The effect of N-methyl-D-aspartate receptor antagonists on the mismatch negativity of event-related potentials and its regulatory factors: A systematic review and meta-analysis

• Published in: Journal of psychiatric research Vol. 172; pp. 210 - 220
• Main Authors: Guo, Xin, Yu, Jieyang, Quan, Chunhua, Xiao, Jinyu, Wang, Jiangtao, Zhang, Bo, Hao, Xiaosheng, Wu, Xuemei, Liang, Jianmin
• Format: Journal Article
• Language: English
• Published: England Elsevier Ltd 01.04.2024
• Subjects: Electroencephalography; ERP; Event-related potentials; Evoked Potentials - drug effects; Evoked Potentials - physiology; Excitatory Amino Acid Antagonists - administration & dosage; Excitatory Amino Acid Antagonists - pharmacology; Humans; Mismatch negativity; MMN; N-methyl-D-aspartate receptor; Receptors, N-Methyl-D-Aspartate - antagonists & inhibitors; N-methyl-D-aspartate receptor; Event-related potentials; ERP; Mismatch negativity; MMN
• ISSN: 0022-3956; 1879-1379; 1879-1379
• DOI: 10.1016/j.jpsychires.2024.02.004

This study investigates the influence of N-methyl-D-aspartate receptor (NMDAR) antagonists on the mismatch negativity (MMN) components of event-related potentials (ERPs) in healthy subjects and explores whether NMDAR antagonists have different effects on MMN components under different types of antagonists, drug dosages, and deviant stimuli.
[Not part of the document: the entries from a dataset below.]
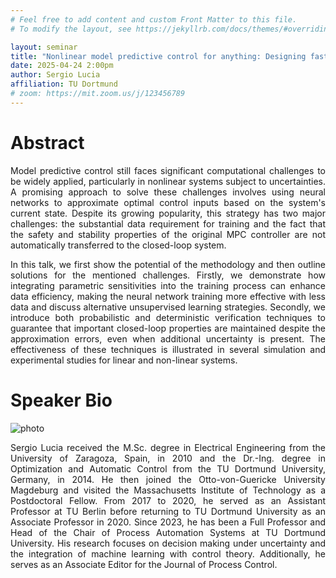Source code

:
 ```yaml
---
# Feel free to add content and custom Front Matter to this file.
# To modify the layout, see https://jekyllrb.com/docs/themes/#overriding-theme-defaults

layout: seminar
title: "Nonlinear model predictive control for anything: Designing fast, efficient, and safe neural network controllers"
date: 2025-04-24 2:00pm
author: Sergio Lucia
affiliation: TU Dortmund
# zoom: https://mit.zoom.us/j/123456789
---
```

# Abstract
<div style="text-align: justify;">
Model predictive control still faces significant computational challenges to be widely applied, particularly in nonlinear systems subject to uncertainties. A promising approach to solve these challenges involves using neural networks to approximate optimal control inputs based on the system's current state. Despite its growing popularity, this strategy has two major challenges: the substantial data requirement for training and the fact that the safety and stability properties of the original MPC controller are not automatically transferred to the closed-loop system. 

In this talk, we first show the potential of the methodology and then outline solutions for the mentioned challenges. Firstly, we demonstrate how integrating parametric sensitivities into the training process can enhance data efficiency, making the neural network training more effective with less data and discuss alternative unsupervised learning strategies. Secondly, we introduce both probabilistic and deterministic verification techniques to guarantee that important closed-loop properties are maintained despite the approximation errors, even when additional uncertainty is present. The effectiveness of these techniques is illustrated in several simulation and experimental studies for linear and non-linear systems.
</div>

# Speaker Bio 
![photo](./headshots/lucia.jpg)
<div style="text-align: justify;">
Sergio Lucia received the M.Sc. degree in Electrical Engineering from the University of Zaragoza, Spain, in 2010 and the Dr.-Ing. degree in Optimization and Automatic Control from the TU Dortmund University, Germany, in 2014. He then joined the Otto-von-Guericke University Magdeburg and visited the Massachusetts Institute of Technology as a Postdoctoral Fellow. From 2017 to 2020, he served as an Assistant Professor at TU Berlin before returning to TU Dortmund University as an Associate Professor in 2020. Since 2023, he has been a Full Professor and Head of the Chair of Process Automation Systems at TU Dortmund University. His research focuses on decision making under uncertainty and the integration of machine learning with control theory. Additionally, he serves as an Associate Editor for the Journal of Process Control.
</div>
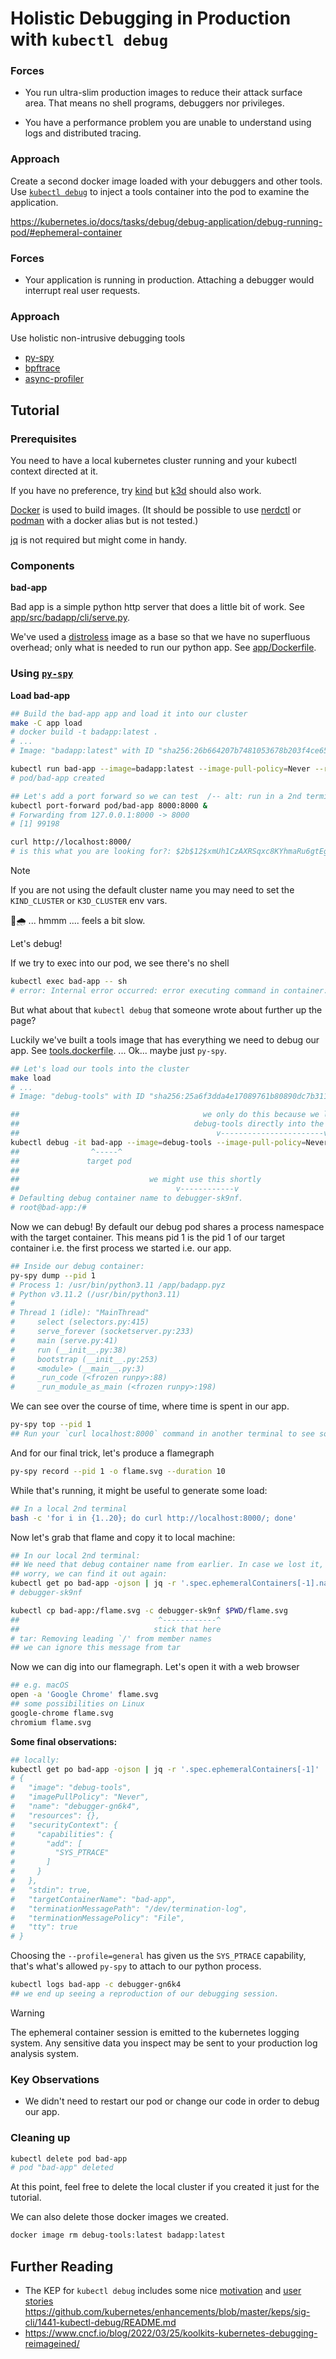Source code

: <!--

The aim here should be to go a little bit further than
https://kubernetes.io/docs/tasks/debug/debug-application/debug-running-pod/#ephemeral-container

i.e. have working examples for a python application,
maybe using
- py-spy
- memray

a more general solution using bpftrace ?

-->
# Holistic Debugging in Production with `kubectl debug`

### Forces
- You run ultra-slim production images to reduce their attack surface area.
  That means no shell programs, debuggers nor privileges.

- You have a performance problem you are unable to understand using logs and
  distributed tracing.

### Approach

Create a second docker image loaded with your debuggers and other tools.
Use [`kubectl debug`](https://kubernetes.io/docs/reference/kubectl/generated/kubectl_debug/)
to inject a tools container into the pod to examine the application.


https://kubernetes.io/docs/tasks/debug/debug-application/debug-running-pod/#ephemeral-container

### Forces
- Your application is running in production. Attaching a debugger would
  interrupt real user requests.

### Approach
Use holistic non-intrusive debugging tools
- [py-spy](https://github.com/benfred/py-spy)
- [bpftrace](https://bpftrace.org/)
- [async-profiler](https://github.com/async-profiler/async-profiler)


## Tutorial

### Prerequisites

You need to have a local kubernetes cluster running and your kubectl context
directed at it.

If you have no preference, try
[kind](https://kind.sigs.k8s.io/docs/user/quick-start/) but [k3d](https://k3d.io/)
should also work.

[Docker](https://docs.docker.com/engine/install/) is used to build images.
(It should be possible to use [nerdctl](https://github.com/containerd/nerdctl)
or [podman](https://podman.io/) with a docker alias but is not tested.)

[jq](https://jqlang.github.io/jq/) is not required but might come in handy.

### Components

**bad-app**

Bad app is a simple python http server that does a little bit of work.
See [app/src/badapp/cli/serve.py](app/src/badapp/cli/serve.py).

We've used a [distroless](https://github.com/GoogleContainerTools/distroless)
image as a base so that we have no superfluous overhead; only what is needed
to run our python app. See [app/Dockerfile](app/Dockerfile).

### Using [`py-spy`](https://github.com/benfred/py-spy)

**Load bad-app**

```sh
## Build the bad-app app and load it into our cluster
make -C app load
# docker build -t badapp:latest .
# ...
# Image: "badapp:latest" with ID "sha256:26b664207b7481053678b203f4ce65b21fd264c91f2c7c4ba3d1b065668592f8" not yet present on node "kind-control-plane", loading...

kubectl run bad-app --image=badapp:latest --image-pull-policy=Never --restart=Never
# pod/bad-app created

## Let's add a port forward so we can test  /-- alt: run in a 2nd terminal
kubectl port-forward pod/bad-app 8000:8000 &
# Forwarding from 127.0.0.1:8000 -> 8000
# [1] 99198

curl http://localhost:8000/
# is this what you are looking for?: $2b$12$xmUh1CzAXRSqxc8KYhmaRu6gtEgusi03NVt/fdGxLuLi6hGK60jQK
```

> [!NOTE]
> If you are not using the default cluster name you may need to set the
> `KIND_CLUSTER` or `K3D_CLUSTER` env vars.

🤔🌧 ... hmmm .... feels a bit slow.

Let's debug!

If we try to exec into our pod, we see there's no shell
```sh
kubectl exec bad-app -- sh
# error: Internal error occurred: error executing command in container: failed to exec in container: failed to start exec "20c9b014f639deebb89b37fb911f1b059abcfe25a20430f44d4906b32a390b99": OCI runtime exec failed: exec failed: unable to start container process: exec: "sh": executable file not found in $PATH: unknown
```

But what about that `kubectl debug` that someone wrote about further up the page?

Luckily we've built a tools image that has everything we need to debug our
app. See [tools.dockerfile](tools.dockerfile). ... Ok... maybe just `py-spy`.

```sh
## Let's load our tools into the cluster
make load
# ...
# Image: "debug-tools" with ID "sha256:25a6f3dda4e17089761b80890dc7b311a236a5e52199efa804c7370c83a7f0e7" not yet present on node "kind-control-plane", loading...

##                                         we only do this because we loaded
##                                       debug-tools directly into the cluster
##                                            v-----------------------v
kubectl debug -it bad-app --image=debug-tools --image-pull-policy=Never --profile=general --target=bad-app
##                ^-----^                                                                          ^-----^
##               target pod                                                                     target continer
##
##                             we might use this shortly
##                                   v------------v
# Defaulting debug container name to debugger-sk9nf.
# root@bad-app:/#
```

Now we can debug! By default our debug pod shares a process namespace with
the target container. This means pid 1 is the pid 1 of our target container
i.e. the first process we started i.e. our app.

```sh
## Inside our debug container:
py-spy dump --pid 1
# Process 1: /usr/bin/python3.11 /app/badapp.pyz
# Python v3.11.2 (/usr/bin/python3.11)
#
# Thread 1 (idle): "MainThread"
#     select (selectors.py:415)
#     serve_forever (socketserver.py:233)
#     main (serve.py:41)
#     run (__init__.py:38)
#     bootstrap (__init__.py:253)
#     <module> (__main__.py:3)
#     _run_code (<frozen runpy>:88)
#     _run_module_as_main (<frozen runpy>:198)
```

We can see over the course of time, where time is spent in our app.
```sh
py-spy top --pid 1
## Run your `curl localhost:8000` command in another terminal to see something interesting here.
```

And for our final trick, let's produce a flamegraph
```sh
py-spy record --pid 1 -o flame.svg --duration 10
```

While that's running, it might be useful to generate some load:
```sh
## In a local 2nd terminal
bash -c 'for i in {1..20}; do curl http://localhost:8000/; done'
```

Now let's grab that flame and copy it to local machine:
```sh
## In our local 2nd terminal:
## We need that debug container name from earlier. In case we lost it, don't
## worry, we can find it out again:
kubectl get po bad-app -ojson | jq -r '.spec.ephemeralContainers[-1].name'
# debugger-sk9nf

kubectl cp bad-app:/flame.svg -c debugger-sk9nf $PWD/flame.svg
##                               ^------------^
##                              stick that here
# tar: Removing leading `/' from member names
## we can ignore this message from tar
```

Now we can dig into our flamegraph. Let's open it with a web browser
```sh
## e.g. macOS
open -a 'Google Chrome' flame.svg
## some possibilities on Linux
google-chrome flame.svg
chromium flame.svg
```

**Some final observations:**

```sh
## locally:
kubectl get po bad-app -ojson | jq -r '.spec.ephemeralContainers[-1]'
# {
#   "image": "debug-tools",
#   "imagePullPolicy": "Never",
#   "name": "debugger-gn6k4",
#   "resources": {},
#   "securityContext": {
#     "capabilities": {
#       "add": [
#         "SYS_PTRACE"
#       ]
#     }
#   },
#   "stdin": true,
#   "targetContainerName": "bad-app",
#   "terminationMessagePath": "/dev/termination-log",
#   "terminationMessagePolicy": "File",
#   "tty": true
# }
```

Choosing the `--profile=general` has given us the `SYS_PTRACE` capability,
that's what's allowed `py-spy` to attach to our python process.


```sh
kubectl logs bad-app -c debugger-gn6k4
## we end up seeing a reproduction of our debugging session.
```

> [!WARNING]
> The ephemeral container session is emitted to the kubernetes logging system.
> Any sensitive data you inspect may be sent to your production log analysis
> system.


### Key Observations

- We didn't need to restart our pod or change our code in order to debug our app.

### Cleaning up

```sh
kubectl delete pod bad-app
# pod "bad-app" deleted
```

At this point, feel free to delete the local cluster if you created it just
for the tutorial.

We can also delete those docker images we created.
```sh
docker image rm debug-tools:latest badapp:latest
```

## Further Reading

- The KEP for `kubectl debug` includes some nice [motivation][kep-motivation]
  and [user stories][kep-user-stories]
  https://github.com/kubernetes/enhancements/blob/master/keps/sig-cli/1441-kubectl-debug/README.md
- https://www.cncf.io/blog/2022/03/25/koolkits-kubernetes-debugging-reimageined/

[kep-motivation]: https://github.com/kubernetes/enhancements/blob/master/keps/sig-cli/1441-kubectl-debug/README.md#motivation
[kep-user-stories]: https://github.com/kubernetes/enhancements/blob/master/keps/sig-cli/1441-kubectl-debug/README.md#user-stories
We conducted a comprehensive literature search of PubMed, EMBASE, and the Cochrane Library from inception to August 1, 2023 for studies comparing the MMN components between the NMDAR antagonist intervention group and the control group (or baseline). All statistical analyses were performed using Stata version 12.0 software. Sixteen articles were included in the systematic review: 13 articles were included in the meta-analysis of MMN amplitudes, and seven articles were included in the meta-analysis of MMN latencies. The pooled analysis showed that NMDAR antagonists reduced MMN amplitudes [SMD (95% CI) = 0.32 (0.16, 0.47), P < 0.01, I2 = 47.3%, p < 0.01] and prolonged MMN latencies [SMD (95% CI) = 0.31 (0.13, 0.49), P = 0.16, I2 = 28.3%, p < 0.01]. The type of antagonist drug regulates the effect of NMDAR antagonists on MMN amplitudes. Different antagonists, doses of antagonists, and types of deviant stimuli can also have different effects on MMN. These findings indicate a correlation between NMDAR and MMN, which may provide a foundation for the application of ERP-MMN in the early identification of NMDAR encephalitis.